Linear or quasilinear time axis. Axis values are numbers of seconds elapsed
from time at index zero. A `TimeAxis` may be *datetime calibrated*, in which
case the date and time at each index is known.

a.name                     # 'Time'

a.length                   # signal length in sample frames

a.start_index
a.end_index

a.frame_rate               # signal frame rate, in hertz
a.frame_period             # signal frame period, in seconds

a.index_to_time_map
a.index_to_time(i)         # `i` in [0, length], scalar or array, int or float
a.time_to_index(t)         # `t` can be scalar or array. Result is float
                           # Maybe offer rounded int result as an option?
                           
a.start_time
a.end_time
      
a.get_span(i, j)           # `index_to_time[j] - index_to_time[i]`
a.span                     # `get_span(0, length - 1)`, or None if length zero
a.duration                 # `get_span(0, length)`, or zero if length zero

a.index_to_datetime_map
a.index_to_datetime(f)     # `f` can be scalar or array, int or float.
a.datetime_to_index(t)     # `t` can be scalar or array. Result is float.
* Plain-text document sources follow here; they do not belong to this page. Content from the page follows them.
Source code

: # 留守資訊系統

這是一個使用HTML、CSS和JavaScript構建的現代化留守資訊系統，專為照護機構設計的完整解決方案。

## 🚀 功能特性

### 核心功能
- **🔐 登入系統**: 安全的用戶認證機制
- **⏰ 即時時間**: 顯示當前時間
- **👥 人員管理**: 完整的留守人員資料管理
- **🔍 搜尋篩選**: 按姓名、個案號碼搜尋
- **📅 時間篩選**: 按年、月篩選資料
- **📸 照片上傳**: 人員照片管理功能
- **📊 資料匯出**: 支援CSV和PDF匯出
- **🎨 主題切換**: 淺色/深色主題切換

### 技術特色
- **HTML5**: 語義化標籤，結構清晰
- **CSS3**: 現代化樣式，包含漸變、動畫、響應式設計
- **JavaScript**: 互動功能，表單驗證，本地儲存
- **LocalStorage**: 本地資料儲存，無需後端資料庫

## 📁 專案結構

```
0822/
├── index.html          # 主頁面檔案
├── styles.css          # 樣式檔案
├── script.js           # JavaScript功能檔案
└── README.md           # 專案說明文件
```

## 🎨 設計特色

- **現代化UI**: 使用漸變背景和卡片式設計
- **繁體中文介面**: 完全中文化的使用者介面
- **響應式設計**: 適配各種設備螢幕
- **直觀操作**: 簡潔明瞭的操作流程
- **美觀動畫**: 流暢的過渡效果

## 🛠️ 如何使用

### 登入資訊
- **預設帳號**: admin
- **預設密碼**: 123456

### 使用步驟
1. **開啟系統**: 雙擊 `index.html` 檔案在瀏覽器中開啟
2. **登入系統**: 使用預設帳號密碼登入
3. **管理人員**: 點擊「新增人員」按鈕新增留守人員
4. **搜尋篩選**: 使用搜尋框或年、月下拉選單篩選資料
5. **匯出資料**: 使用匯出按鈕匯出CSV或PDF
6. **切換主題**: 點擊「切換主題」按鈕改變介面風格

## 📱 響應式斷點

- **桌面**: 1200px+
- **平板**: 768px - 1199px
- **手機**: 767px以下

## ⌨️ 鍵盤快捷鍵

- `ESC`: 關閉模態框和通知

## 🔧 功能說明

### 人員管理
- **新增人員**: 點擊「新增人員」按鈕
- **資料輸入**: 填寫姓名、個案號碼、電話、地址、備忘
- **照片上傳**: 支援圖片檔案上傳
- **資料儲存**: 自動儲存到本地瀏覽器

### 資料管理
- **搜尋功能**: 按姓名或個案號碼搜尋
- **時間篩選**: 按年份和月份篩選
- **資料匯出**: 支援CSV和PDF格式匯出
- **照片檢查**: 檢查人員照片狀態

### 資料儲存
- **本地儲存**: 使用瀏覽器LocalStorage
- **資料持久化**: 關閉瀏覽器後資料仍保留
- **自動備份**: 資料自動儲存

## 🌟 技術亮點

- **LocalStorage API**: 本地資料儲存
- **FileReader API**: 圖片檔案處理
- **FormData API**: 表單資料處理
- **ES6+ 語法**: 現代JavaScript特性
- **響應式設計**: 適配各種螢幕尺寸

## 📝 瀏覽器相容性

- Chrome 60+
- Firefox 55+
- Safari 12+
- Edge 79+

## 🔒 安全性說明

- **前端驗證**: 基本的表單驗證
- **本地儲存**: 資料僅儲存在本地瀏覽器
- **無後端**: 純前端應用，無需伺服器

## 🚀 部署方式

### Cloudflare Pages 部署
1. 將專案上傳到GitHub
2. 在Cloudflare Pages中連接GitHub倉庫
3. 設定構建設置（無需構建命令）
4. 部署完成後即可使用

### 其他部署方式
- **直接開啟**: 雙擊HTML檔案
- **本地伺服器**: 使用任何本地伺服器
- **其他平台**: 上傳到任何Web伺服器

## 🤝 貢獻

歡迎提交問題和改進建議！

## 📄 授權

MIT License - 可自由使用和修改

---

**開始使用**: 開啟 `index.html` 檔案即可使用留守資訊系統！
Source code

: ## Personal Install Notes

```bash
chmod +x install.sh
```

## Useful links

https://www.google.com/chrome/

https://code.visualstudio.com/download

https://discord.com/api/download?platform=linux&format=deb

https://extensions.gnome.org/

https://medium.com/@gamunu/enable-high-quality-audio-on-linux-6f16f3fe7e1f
a.start_datetime           # `datetime` at start index, `None` if unknown
a.end_datetime             # `datetime` at end index, `None` if unknown


2020-04-16 Notes:

Signal
------

[Add intro that motivates the signal abstraction. Why not just use
NumPy arrays?]

[Define *sample frame time*, *sample array time*, and *sample time*.]
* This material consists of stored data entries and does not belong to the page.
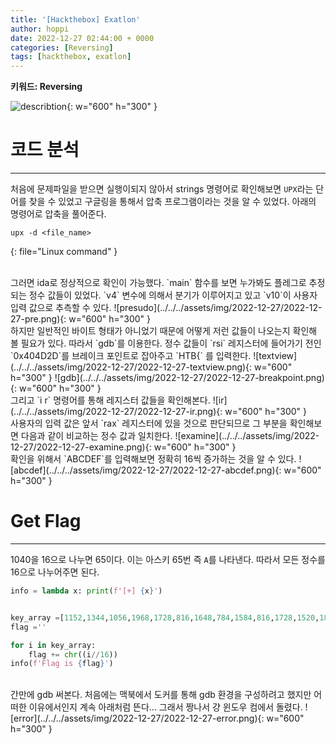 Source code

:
 ```yaml
---
title: '[Hackthebox] Exatlon'
author: hoppi
date: 2022-12-27 02:44:00 + 0000
categories: [Reversing]
tags: [hackthebox, exatlon]
---
```


**키워드: Reversing**  
  
![describtion](../../../assets/img/2022-12-27/2022-12-27-description.png){: w="600" h="300" }  

# 코드 분석
***
처음에 문제파일을 받으면 실행이되지 않아서 strings 명령어로 확인해보면 `UPX`라는 단어를 찾을 수 있었고 구글링을 통해서 압축 프로그램이라는 것을 알 수 있었다. 아래의 명령어로 압축을 풀어준다.
```
upx -d <file_name>
```
{: file="Linux command" }  

<br/>
그러면 ida로 정상적으로 확인이 가능했다. `main` 함수를 보면 누가봐도 플레그로 추정되는 정수 값들이 있었다. `v4` 변수에 의해서 분기가 이루어지고 있고 `v10`이 사용자 입력 값으로 추측할 수 있다.  
![presudo](../../../assets/img/2022-12-27/2022-12-27-pre.png){: w="600" h="300" }  

<br/>
하지만 일반적인 바이트 형태가 아니었기 때문에 어떻게 저런 값들이 나오는지 확인해 볼 필요가 있다. 따라서 `gdb`를 이용한다. 정수 값들이 `rsi` 레지스터에 들어가기 전인 `0x404D2D`를 브레이크 포인트로 잡아주고 `HTB{` 를 입력한다.  
![textview](../../../assets/img/2022-12-27/2022-12-27-textview.png){: w="600" h="300" }  
![gdb](../../../assets/img/2022-12-27/2022-12-27-breakpoint.png){: w="600" h="300" }  

<br/>
그리고 `i r` 명령어를 통해 레지스터 값들을 확인해본다. 
![ir](../../../assets/img/2022-12-27/2022-12-27-ir.png){: w="600" h="300" }  

<br/>
사용자의 입력 값은 앞서 `rax` 레지스터에 있을 것으로 판단되므로 그 부분을 확인해보면 다음과 같이 비교하는 정수 값과 일치한다.  
![examine](../../../assets/img/2022-12-27/2022-12-27-examine.png){: w="600" h="300" }  

<br/>
확인을 위해서 `ABCDEF`를 입력해보면 정확히 16씩 증가하는 것을 알 수 있다.
![abcdef](../../../assets/img/2022-12-27/2022-12-27-abcdef.png){: w="600" h="300" }  

# Get Flag
***
1040을 16으로 나누면 65이다. 이는 아스키 65번 즉 `A`를 나타낸다. 따라서 모든 정수를 16으로 나누어주면 된다.  
```python
info = lambda x: print(f'[+] {x}')


key_array =[1152,1344,1056,1968,1728,816,1648,784,1584,816,1728,1520,1840,1664,784,1632,1856,1520,1728,816,1632,1856,1520,784,1760,1840,1824,816,1584,1856,784,1776,1760,528,528,2000]
flag =''

for i in key_array:
    flag += chr((i//16))
info(f'Flag is {flag}')
```  

<br/>
간만에 gdb 써본다. 처음에는 맥북에서 도커를 통해 gdb 환경을 구성하려고 했지만 어떠한 이유에서인지 계속 아래처럼 뜬다... 그래서 짱나서 걍 윈도우 컴에서 돌렸다. 
![error](../../../assets/img/2022-12-27/2022-12-27-error.png){: w="600" h="300" }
[Discuss use of the terms *sample*, *sample time*, and *sample value*.]

[Describe time calibration.]

[Describe value calibration.]

A Vesper *signal* is an D-dimensional array of numeric *samples*, along
with some associated metadata. D is always at least two, with one of the
first two dimensions time (since Vesper is designed primarily for use
with audio and video data) and the other the signal *channel*.
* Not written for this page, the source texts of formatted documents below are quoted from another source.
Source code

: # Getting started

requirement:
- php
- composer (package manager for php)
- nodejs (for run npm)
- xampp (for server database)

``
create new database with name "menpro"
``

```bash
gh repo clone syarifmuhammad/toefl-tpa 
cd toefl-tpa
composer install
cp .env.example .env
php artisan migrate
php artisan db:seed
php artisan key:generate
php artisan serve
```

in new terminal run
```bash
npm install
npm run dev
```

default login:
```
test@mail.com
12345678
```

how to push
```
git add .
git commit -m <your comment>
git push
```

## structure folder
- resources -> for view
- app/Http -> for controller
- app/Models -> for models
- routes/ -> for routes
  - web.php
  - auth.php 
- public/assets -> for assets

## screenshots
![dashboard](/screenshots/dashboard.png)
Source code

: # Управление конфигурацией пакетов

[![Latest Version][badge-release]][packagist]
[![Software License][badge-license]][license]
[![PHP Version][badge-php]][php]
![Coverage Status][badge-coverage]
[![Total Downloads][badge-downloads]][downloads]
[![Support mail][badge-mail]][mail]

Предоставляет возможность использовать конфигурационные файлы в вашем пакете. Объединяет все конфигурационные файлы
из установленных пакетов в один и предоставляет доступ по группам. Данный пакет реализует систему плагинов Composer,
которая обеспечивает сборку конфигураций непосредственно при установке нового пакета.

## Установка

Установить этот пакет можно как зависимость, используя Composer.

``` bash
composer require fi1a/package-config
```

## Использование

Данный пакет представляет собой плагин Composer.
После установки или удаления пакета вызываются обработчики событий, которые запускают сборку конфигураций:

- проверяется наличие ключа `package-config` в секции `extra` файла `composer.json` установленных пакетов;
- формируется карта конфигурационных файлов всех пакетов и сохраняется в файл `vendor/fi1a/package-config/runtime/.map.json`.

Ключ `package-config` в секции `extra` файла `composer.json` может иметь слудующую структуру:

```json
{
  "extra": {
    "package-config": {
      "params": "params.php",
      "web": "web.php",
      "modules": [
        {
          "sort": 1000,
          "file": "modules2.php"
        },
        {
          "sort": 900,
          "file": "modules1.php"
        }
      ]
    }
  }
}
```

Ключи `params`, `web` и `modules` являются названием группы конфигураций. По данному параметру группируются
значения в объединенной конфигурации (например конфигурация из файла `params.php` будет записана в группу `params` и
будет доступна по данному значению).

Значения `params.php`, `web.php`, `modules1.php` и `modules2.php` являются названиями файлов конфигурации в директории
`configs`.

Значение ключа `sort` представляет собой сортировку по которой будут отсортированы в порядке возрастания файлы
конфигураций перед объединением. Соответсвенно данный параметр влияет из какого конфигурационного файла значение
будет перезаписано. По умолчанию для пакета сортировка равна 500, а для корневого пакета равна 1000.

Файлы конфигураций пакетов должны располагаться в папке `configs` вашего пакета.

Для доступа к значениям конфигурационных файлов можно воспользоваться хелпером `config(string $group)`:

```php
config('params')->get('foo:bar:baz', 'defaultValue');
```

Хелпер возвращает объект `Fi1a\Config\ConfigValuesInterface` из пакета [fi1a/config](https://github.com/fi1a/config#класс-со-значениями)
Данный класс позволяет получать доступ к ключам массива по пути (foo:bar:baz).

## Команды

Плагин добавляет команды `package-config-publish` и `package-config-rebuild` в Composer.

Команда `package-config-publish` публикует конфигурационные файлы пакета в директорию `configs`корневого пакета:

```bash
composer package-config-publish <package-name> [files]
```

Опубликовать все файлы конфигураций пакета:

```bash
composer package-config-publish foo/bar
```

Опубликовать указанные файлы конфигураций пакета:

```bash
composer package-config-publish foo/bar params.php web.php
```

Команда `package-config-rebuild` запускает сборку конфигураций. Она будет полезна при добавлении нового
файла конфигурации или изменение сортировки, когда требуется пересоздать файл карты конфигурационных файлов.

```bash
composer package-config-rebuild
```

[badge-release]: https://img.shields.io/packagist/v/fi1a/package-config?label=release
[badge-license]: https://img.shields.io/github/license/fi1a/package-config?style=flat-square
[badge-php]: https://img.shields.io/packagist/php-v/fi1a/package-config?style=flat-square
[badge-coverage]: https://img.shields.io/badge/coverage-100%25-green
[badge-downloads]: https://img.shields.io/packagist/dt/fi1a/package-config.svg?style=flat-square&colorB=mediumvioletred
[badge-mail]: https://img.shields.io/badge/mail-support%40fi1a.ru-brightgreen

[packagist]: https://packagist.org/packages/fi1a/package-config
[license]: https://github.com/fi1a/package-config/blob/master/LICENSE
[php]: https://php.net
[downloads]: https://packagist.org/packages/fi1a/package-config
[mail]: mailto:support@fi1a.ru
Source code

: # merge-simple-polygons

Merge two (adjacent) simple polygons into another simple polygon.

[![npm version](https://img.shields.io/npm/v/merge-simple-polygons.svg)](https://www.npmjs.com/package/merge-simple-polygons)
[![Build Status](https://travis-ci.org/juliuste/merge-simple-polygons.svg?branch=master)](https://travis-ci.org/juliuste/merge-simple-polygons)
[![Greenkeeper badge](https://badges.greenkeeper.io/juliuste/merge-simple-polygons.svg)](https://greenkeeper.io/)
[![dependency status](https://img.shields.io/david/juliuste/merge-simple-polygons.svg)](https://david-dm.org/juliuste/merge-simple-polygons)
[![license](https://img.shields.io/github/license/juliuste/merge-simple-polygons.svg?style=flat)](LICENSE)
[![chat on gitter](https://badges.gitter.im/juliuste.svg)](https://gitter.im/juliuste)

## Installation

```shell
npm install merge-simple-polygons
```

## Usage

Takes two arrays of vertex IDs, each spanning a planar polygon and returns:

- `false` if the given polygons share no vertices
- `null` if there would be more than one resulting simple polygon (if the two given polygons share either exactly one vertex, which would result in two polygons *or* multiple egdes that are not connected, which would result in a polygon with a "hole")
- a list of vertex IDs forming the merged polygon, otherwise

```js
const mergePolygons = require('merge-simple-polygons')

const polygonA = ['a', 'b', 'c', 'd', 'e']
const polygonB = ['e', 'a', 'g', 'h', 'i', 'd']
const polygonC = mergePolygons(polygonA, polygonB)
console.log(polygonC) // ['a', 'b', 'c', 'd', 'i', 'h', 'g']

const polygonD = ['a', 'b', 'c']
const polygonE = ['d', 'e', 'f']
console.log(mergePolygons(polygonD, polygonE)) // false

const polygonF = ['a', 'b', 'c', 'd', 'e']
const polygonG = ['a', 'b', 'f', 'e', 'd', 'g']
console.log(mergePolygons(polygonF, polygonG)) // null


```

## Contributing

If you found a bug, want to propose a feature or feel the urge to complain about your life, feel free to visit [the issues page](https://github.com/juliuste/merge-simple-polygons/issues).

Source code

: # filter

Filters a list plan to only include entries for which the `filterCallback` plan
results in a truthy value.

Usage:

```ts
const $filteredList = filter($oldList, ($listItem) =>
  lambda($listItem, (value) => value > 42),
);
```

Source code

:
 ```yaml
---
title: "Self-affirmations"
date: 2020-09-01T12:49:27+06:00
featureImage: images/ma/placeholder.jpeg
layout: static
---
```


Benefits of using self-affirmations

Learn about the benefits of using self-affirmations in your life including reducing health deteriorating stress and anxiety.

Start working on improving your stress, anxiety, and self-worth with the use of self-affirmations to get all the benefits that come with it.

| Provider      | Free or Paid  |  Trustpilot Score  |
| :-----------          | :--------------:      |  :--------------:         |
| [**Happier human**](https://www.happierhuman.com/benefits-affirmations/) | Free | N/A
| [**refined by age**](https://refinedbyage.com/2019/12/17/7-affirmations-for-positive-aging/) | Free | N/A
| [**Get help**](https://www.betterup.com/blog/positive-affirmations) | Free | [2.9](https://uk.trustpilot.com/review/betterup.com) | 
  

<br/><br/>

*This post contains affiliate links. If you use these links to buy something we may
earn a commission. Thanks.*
The above definition leaves room for two distinct but useful
interpretations. The two interpretations differ according to whether the
time dimension or the channel dimension of a signal is thought of as
coming first.

In one interpretation, called the *frame interpretation*, the time
dimension of a signal precedes the channel dimension, and the signal is
thought of as a temporal sequence of *sample frames*. Each sample frame
comprises M *sample arrays* of dimension D - 2, where M is the number
of signal channels.

In the other interpretation, called the *channel interpretation*, the
channel dimension of a signal precedes the time dimension, and a
signal is thought of as a sequence of channels. Each channel is a
temporal sequence of N sample arrays of dimension D - 2, where N is the
number of signal sample frames.

In the two interpretations of a signal, the sample arrays of the signal
are the same, but they are grouped differently. In the frame
interpretation, they are grouped first by channel into frames and
then by time. In the channel interpretation, they are grouped first
by time into channels and then by channel.

Discussions of signals naturally make use of terms corresponding to
both signal interpretations, and we have tried to choose terms that
will help clarify which interpretation is in use at any given point
in a discussion. More generally, we have tried to choose terms that
respect those used in the signal processing literature, but also
the differences in the terminological needs of that literature and
signal processing software.

Many signals, such as monaural audio signals, have just one channel,
while others, such as stereo audio signals, have two or more channels.
Every Vesper signal has channels, however, even if the number of
channels is only one.

All of the samples of a Vesper signal are of the same numeric
*sample type*. A signal's sample type can be any of various sizes of
integer, floating point, or complex number types.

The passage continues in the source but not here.